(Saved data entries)
-- Opening Marker --

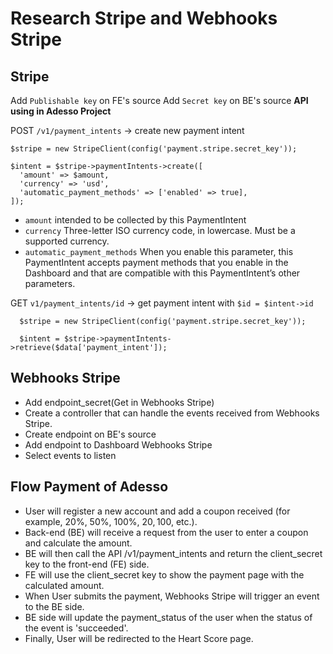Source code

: # Research Stripe and Webhooks Stripe

## Stripe
  Add `Publishable key` on FE's source
  Add `Secret key` on BE's source
**API using in Adesso Project**
   
   POST `/v1/payment_intents` -> create new payment intent
  ```
  $stripe = new StripeClient(config('payment.stripe.secret_key'));
  
  $intent = $stripe->paymentIntents->create([
    'amount' => $amount,
    'currency' => 'usd',
    'automatic_payment_methods' => ['enabled' => true],
  ]);
  ```

  - `amount` intended to be collected by this PaymentIntent
  - `currency` Three-letter ISO currency code, in lowercase. Must be a supported currency.
  - `automatic_payment_methods` When you enable this parameter, this PaymentIntent accepts payment methods that you enable in the Dashboard and that are compatible with this PaymentIntent’s other parameters.

  GET `v1/payment_intents/id` -> get payment intent with `$id = $intent->id`

```
  $stripe = new StripeClient(config('payment.stripe.secret_key'));

  $intent = $stripe->paymentIntents->retrieve($data['payment_intent']);
```
## Webhooks Stripe
  - Add endpoint_secret(Get in Webhooks Stripe)
  - Create a controller that can handle the events received from Webhooks Stripe.
  - Create endpoint on BE's source
  - Add endpoint to Dashboard Webhooks Stripe
  - Select events to listen

## Flow Payment of Adesso
  - User will register a new account and add a coupon received (for example, 20%, 50%, 100%, 20$, 100$, etc.).
  - Back-end (BE) will receive a request from the user to enter a coupon and calculate the amount.
  - BE will then call the API /v1/payment_intents and return the client_secret key to the front-end (FE) side.
  - FE will use the client_secret key to show the payment page with the calculated amount.
  - When User submits the payment, Webhooks Stripe will trigger an event to the BE side.
  - BE side will update the payment_status of the user when the status of the event is 'succeeded'.
  - Finally, User will be redirected to the Heart Score page.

-- Closing Marker --

=== Task description ===
Report each line of the entries where the word "with" occurs.

=== Answer below ===
  - `automatic_payment_methods` When you enable this parameter, this PaymentIntent accepts payment methods that you enable in the Dashboard and that are compatible with this PaymentIntent’s other parameters.
  GET `v1/payment_intents/id` -> get payment intent with `$id = $intent->id`
  - FE will use the client_secret key to show the payment page with the calculated amount.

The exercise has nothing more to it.